Sites Inria

Version française

ALMANACH Research team

Activity reports

Overall Objectives

The ALMAnaCH team ALMAnaCH was created as an Inria team (“équipe”) on 1st January, 2017. brings together specialists of a pluri-disciplinary research domain at the interface between computer science, linguistics, philology, and statistics, namely that of natural language processing, computational linguistics and digital and computational humanities.

Computational linguistics is an interdisciplinary field dealing with the computational modelling of natural language. Research in this field is driven both by the theoretical goal of understanding human language and by practical applications in Natural Language Processing (hereafter NLP) such as linguistic analysis (syntactic and semantic parsing, for instance), machine translation, information extraction and retrieval, human-computer dialogue. Computational linguistics and NLP, which date back at least to the early 1950s, are among the key sub-fields of Artificial Intelligence.

Digital Humanities (hereafter DH) is an interdisciplinary field that uses computer science as a source of techniques and technologies, in particular NLP, for exploring research questions in social sciences and humanities. Computational Humanities aims at improving the state of the art in both computer sciences (e.g. NLP) and social sciences and humanities, by involving computer science as a research field.

ALMAnaCH is a follow-up to the ALPAGE project-team, which came to an end in December 2016. ALPAGE was created in 2007 in collaboration with Paris-Diderot University and had the status of an UMR-I since 2009. This joint team involving computational linguists from Inria as well as computational linguists from Paris-Diderot University with a strong background in linguistics proved successful. However, the context is changing, with the recent emergence of digital humanities and, more importantly, of computational humanities. This presents both an opportunity and a challenge for Inria computational linguists. It provides them with new types of data on which their tools, resources and algorithms can be used and lead to new results in human sciences.

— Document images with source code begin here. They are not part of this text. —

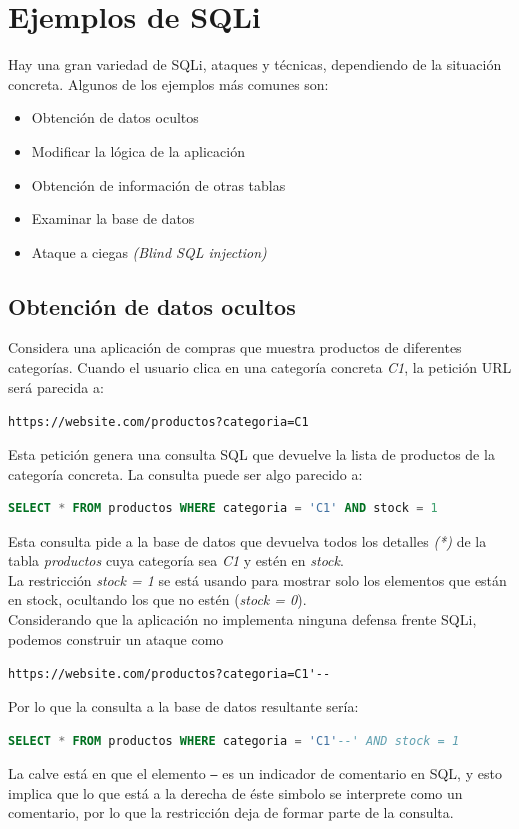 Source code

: \documentclass[bibliography=totocnumbered]{scrartcl}
\begin{document}
\section{Ejemplos de SQLi}
Hay una gran variedad de SQLi, ataques y técnicas, dependiendo de la situación concreta. Algunos de los ejemplos más comunes son:
\begin{itemize}
    \item Obtención de datos ocultos
    \item Modificar la lógica de la aplicación
    \item Obtención de información de otras tablas
    \item Examinar la base de datos
    \item Ataque a ciegas \textit{(Blind SQL injection)}
\end{itemize}

\subsection{Obtención de datos ocultos}
Considera una aplicación de compras que muestra productos de diferentes categorías. Cuando el usuario clica en una categoría concreta \textit{C1}, la petición URL será parecida a:
\begin{center}
\nolinkurl{https://website.com/productos?categoria=C1}
\end{center}
Esta petición genera una consulta SQL que devuelve la lista de productos de la categoría concreta. La consulta puede ser algo parecido a:
\begin{lstlisting}[language=SQL]
        SELECT * FROM productos WHERE categoria = 'C1' AND stock = 1
\end{lstlisting}
Esta consulta pide a la base de datos que devuelva todos los detalles \textit{(*)} de la tabla \textit{productos} cuya categoría sea \textit{C1} y estén en \textit{stock}.\\
La restricción \textit{stock = 1} se está usando para mostrar solo los elementos que están en stock, ocultando los que no estén (\textit{stock = 0}).\\

Considerando que la aplicación no implementa ninguna defensa frente SQLi, podemos construir un ataque como
\begin{center}
\nolinkurl{https://website.com/productos?categoria=C1'--}
\end{center}
Por lo que la consulta a la base de datos resultante sería:
\begin{lstlisting}[language=SQL]
        SELECT * FROM productos WHERE categoria = 'C1'--' AND stock = 1
\end{lstlisting}
La calve está en que el elemento \textit{\texttt{--}} es un indicador de comentario en SQL, y esto implica que lo que está a la derecha de éste simbolo se interprete como un comentario, por lo que la restricción deja de formar parte de la consulta.\\
\end{document}
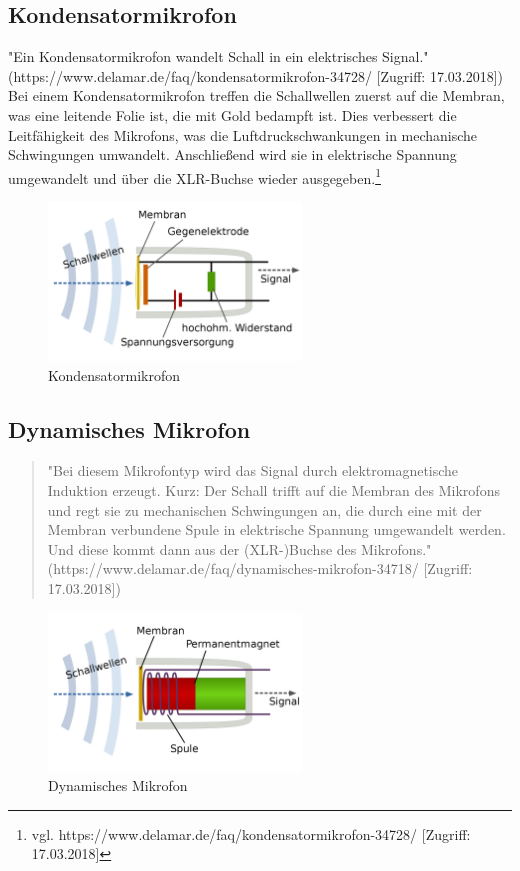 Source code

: \subsection{Kondensatormikrofon}
"Ein Kondensatormikrofon wandelt Schall in ein elektrisches Signal." (https://www.delamar.de/faq/kondensatormikrofon-34728/ [Zugriff: 17.03.2018])\newline
Bei einem Kondensatormikrofon treffen die Schallwellen zuerst auf die Membran, was eine leitende Folie ist, die mit Gold bedampft ist. Dies verbessert die  Leitfähigkeit des Mikrofons, was die Luftdruckschwankungen in mechanische Schwingungen umwandelt. Anschließend wird sie in elektrische Spannung umgewandelt und über die XLR-Buchse wieder ausgegeben.\footnote{\label{}vgl. https://www.delamar.de/faq/kondensatormikrofon-34728/ [Zugriff: 17.03.2018]}
\begin{figure}[H]
	\centering
	\includegraphics[width=0.6\textwidth]{abb8} 
	\caption[Kondensatormikrofon]{Kondensatormikrofon\footnotemark}
\end{figure}
\subsection{Dynamisches Mikrofon}
\begin{quote}
"Bei diesem Mikrofontyp wird das Signal durch elektromagnetische Induktion erzeugt. Kurz: Der Schall trifft auf die Membran des Mikrofons und regt sie zu mechanischen Schwingungen an, die durch eine mit der Membran verbundene Spule in elektrische Spannung umgewandelt werden. Und diese kommt dann aus der (XLR-)Buchse des Mikrofons." (https://www.delamar.de/faq/dynamisches-mikrofon-34718/ [Zugriff: 17.03.2018])
\end{quote} 
\begin{figure}[H]
	\centering
	\includegraphics[width=0.6\textwidth]{abb9} 
	\caption[Dynamisches Mikrofon]{Dynamisches Mikrofon\footnotemark}
\end{figure}
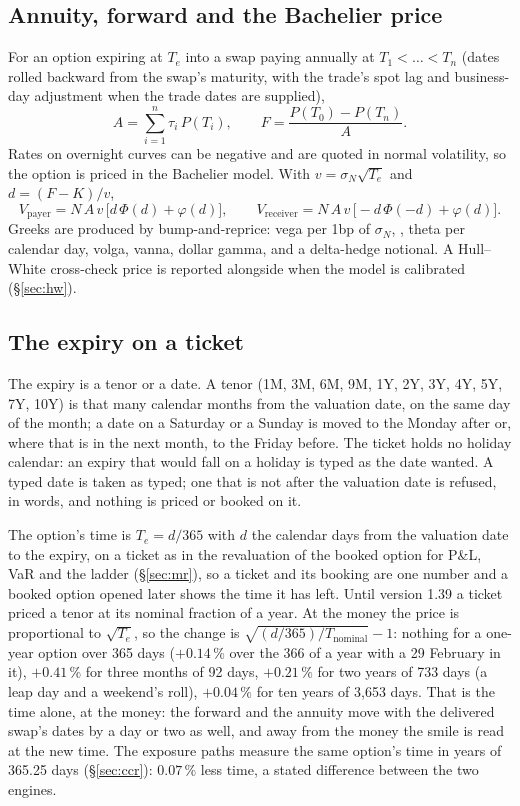 \documentclass[11pt,a4paper]{article}
\newcommand{\code}[1]{\ifmmode\text{\small\texttt{\detokenize{#1}}}\else{\small\path{#1}}\fi}
\let\plainsubsection\subsection
\renewcommand{\subsection}{\needspace{5\baselineskip}\plainsubsection}
\begin{document}
\subsection{Annuity, forward and the Bachelier price}
For an option expiring at $T_e$ into a swap paying annually at $T_1<\dots<T_n$ (dates rolled backward from the swap's maturity, with the trade's spot lag and business-day adjustment when the trade dates are supplied),
\begin{equation}
A = \sum_{i=1}^{n}\tau_i\,P(T_i), \qquad F = \frac{P(T_0)-P(T_n)}{A}.
\end{equation}
Rates on overnight curves can be negative and are quoted in normal volatility, so the option is priced in the Bachelier model. With $v=\sigma_N\sqrt{T_e}$ and $d=(F-K)/v$,
\begin{equation}
V_{\mathrm{payer}} = N\,A\,v\,\big[d\,\Phi(d)+\varphi(d)\big], \qquad
V_{\mathrm{receiver}} = N\,A\,v\,\big[-d\,\Phi(-d)+\varphi(d)\big].
\label{eq:bachelier}
\end{equation}
Greeks are produced by bump-and-reprice: vega per 1bp of $\sigma_N$, \code{IR01}, theta per calendar day, volga, vanna, dollar gamma, and a delta-hedge notional. A Hull--White cross-check price is reported alongside when the model is calibrated (\S\ref{sec:hw}).

\subsection{The expiry on a ticket}\label{sec:swpn-expiry}
The expiry is a tenor or a date. A tenor (1M, 3M, 6M, 9M, 1Y, 2Y, 3Y, 4Y, 5Y, 7Y, 10Y) is that many calendar months from the valuation date, on the same day of the month; a date on a Saturday or a Sunday is moved to the Monday after or, where that is in the next month, to the Friday before. The ticket holds no holiday calendar: an expiry that would fall on a holiday is typed as the date wanted. A typed date is taken as typed; one that is not after the valuation date is refused, in words, and nothing is priced or booked on it.

The option's time is $T_e=d/365$ with $d$ the calendar days from the valuation date to the expiry, on a ticket as in the revaluation of the booked option for P\&L, VaR and the ladder (\S\ref{sec:mr}), so a ticket and its booking are one number and a booked option opened later shows the time it has left. Until version 1.39 a ticket priced a tenor at its nominal fraction of a year. At the money the price is proportional to $\sqrt{T_e}$, so the change is $\sqrt{(d/365)/T_{\text{nominal}}}-1$: nothing for a one-year option over 365 days ($+0.14\,\%$ over the 366 of a year with a 29 February in it), $+0.41\,\%$ for three months of 92 days, $+0.21\,\%$ for two years of 733 days (a leap day and a weekend's roll), $+0.04\,\%$ for ten years of 3{,}653 days. That is the time alone, at the money: the forward and the annuity move with the delivered swap's dates by a day or two as well, and away from the money the smile is read at the new time. The exposure paths measure the same option's time in years of 365.25 days (\S\ref{sec:ccr}): $0.07\,\%$ less time, a stated difference between the two engines.
\end{document}
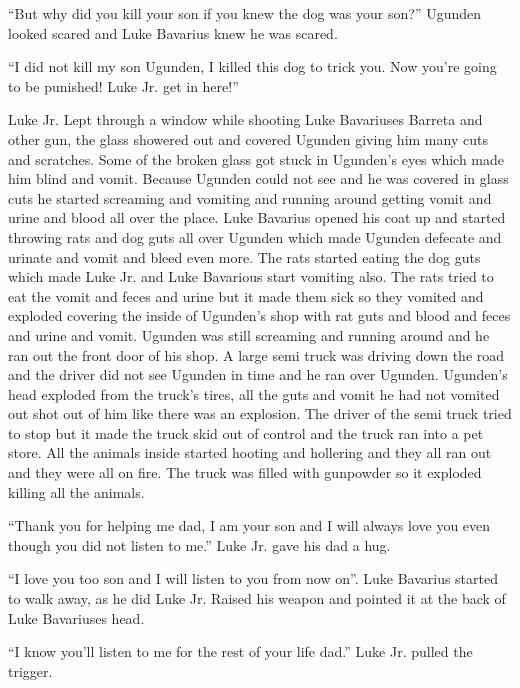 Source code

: ``But why did you kill your son if you knew the dog was your
son?'' Ugunden looked scared and Luke Bavarius knew he was
scared.



``I did not kill my son Ugunden, I killed this dog to trick
you. Now you're going to be punished! Luke Jr. get in
here!''



Luke Jr. Lept through a window while shooting Luke Bavariuses
Barreta and other gun, the glass showered out and covered Ugunden
giving him many cuts and scratches. Some of the broken glass got
stuck in Ugunden's eyes which made him blind and vomit. Because
Ugunden could not see and he was covered in glass cuts he started
screaming and vomiting and running around getting vomit and urine
and blood all over the place. Luke Bavarius opened his coat up and
started throwing rats and dog guts all over Ugunden which made
Ugunden defecate and urinate and vomit and bleed even more. The
rats started eating the dog guts which made Luke Jr. and Luke
Bavarious start vomiting also. The rats tried to eat the vomit and
feces and urine but it made them sick so they vomited and exploded
covering the inside of Ugunden's shop with rat guts and blood and
feces and urine and vomit. Ugunden was still screaming and running
around and he ran out the front door of his shop. A large semi
truck was driving down the road and the driver did not see Ugunden
in time and he ran over Ugunden. Ugunden's head exploded from the
truck's tires, all the guts and vomit he had not vomited out shot
out of him like there was an explosion. The driver of the semi
truck tried to stop but it made the truck skid out of control and
the truck ran into a pet store. All the animals inside started
hooting and hollering and they all ran out and they were all on
fire. The truck was filled with gunpowder so it exploded killing
all the animals.



``Thank you for helping me dad, I am your son and I will
always love you even though you did not listen to me.'' Luke
Jr. gave his dad a hug.



``I love you too son and I will listen to you from now
on''. Luke Bavarius started to walk away, as he did Luke Jr.
Raised his weapon and pointed it at the back of Luke Bavariuses
head.



``I know you'll listen to me for the rest of your life
dad.'' Luke Jr. pulled the trigger.



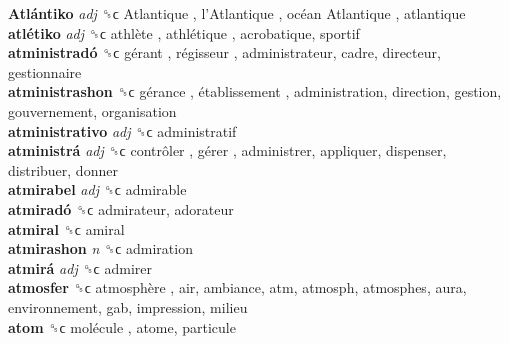 \textbf{Atlántiko} \emph{adj}  ␝ϲ   Atlantique ,  l’Atlantique ,  océan Atlantique , atlantique  \\
\textbf{atlétiko} \emph{adj}  ␝ϲ   athlète ,  athlétique , acrobatique, sportif  \\
\textbf{atministradó} ␝ϲ   gérant ,  régisseur , administrateur, cadre, directeur, gestionnaire  \\
\textbf{atministrashon} ␝ϲ   gérance ,  établissement , administration, direction, gestion, gouvernement, organisation  \\
\textbf{atministrativo} \emph{adj}  ␝ϲ  administratif  \\
\textbf{atministrá} \emph{adj}  ␝ϲ   contrôler ,  gérer , administrer, appliquer, dispenser, distribuer, donner  \\
\textbf{atmirabel} \emph{adj}  ␝ϲ  admirable  \\
\textbf{atmiradó} ␝ϲ  admirateur, adorateur  \\
\textbf{atmiral} ␝ϲ  amiral  \\
\textbf{atmirashon} \emph{n}  ␝ϲ  admiration  \\
\textbf{atmirá} \emph{adj}  ␝ϲ  admirer  \\
\textbf{atmosfer} ␝ϲ   atmosphère , air, ambiance, atm, atmosph, atmosphes, aura, environnement, gab, impression, milieu  \\
\textbf{atom} ␝ϲ   molécule , atome, particule  \\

Computational humanities also provide computational linguists with new and challenging research problems, which, if solved, provide new ways of addressing research questions in the humanities.

The scientific positioning of ALMAnaCH therefore extends that of ALPAGE. We remain committed to developing state-of-the-art NLP software and resources that can be used by academics and in the industry, including recent approaches based on deep learning. At the same time we continue our work on language modelling in order to provide a better understanding of languages, an objective that is reinforced and addressed in the broader context of computational humanities, with an emphasis on language evolution and, as a result, on ancient languages.

This new scientific orientation has motivated the creation of a new project-team at the crossroads between different scientific networks, and in particular:

The École Pratique des Hautes Études, with which collaboration has already started on a number of topics related to Digital and Computational Humanities; When the ALMAnaCH team was created in January 2017, two EPHE permanent members were involved: Marc Bui, Directeur d'Études Cumulant, a specialist of computational humanities and of the computational modelling of the concept of proximity, and Daniel Stökl Ben Ezra, Directeur d'Études, a specialist of digital and computational humanities, Hebrew and Aramaic language, literature, palaeography and epigraphy. Since then, discussions and joint research endeavours have been initiated, showing the great potential of such a collaboration. Joint project proposals were submitted, one of which successfully, and we plan to work on future proposals in coming months and years. Yet after extensive discussions within all members involved in the team as well as with Éric Fleury, the head of Inria Paris, and François Jouen, Dean of the Natural Sciences department at EPHE, we came together to the conclusion that ALMAnaCH was not the optimal level for setting up a large-scale collaborative environment between both institutions, as the potential for collaboration between Inria Paris and EPHE goes well beyond NLP and text-based digital humanities. Discussions on a future Framework Agreement between EPHE and Inria Paris have started, in which ALMAnaCH will play a key role. In this context, several EPHE non-permanent members are still hosted at Inria Paris, within ALMAnaCH offices, in order to ease joint collaborations.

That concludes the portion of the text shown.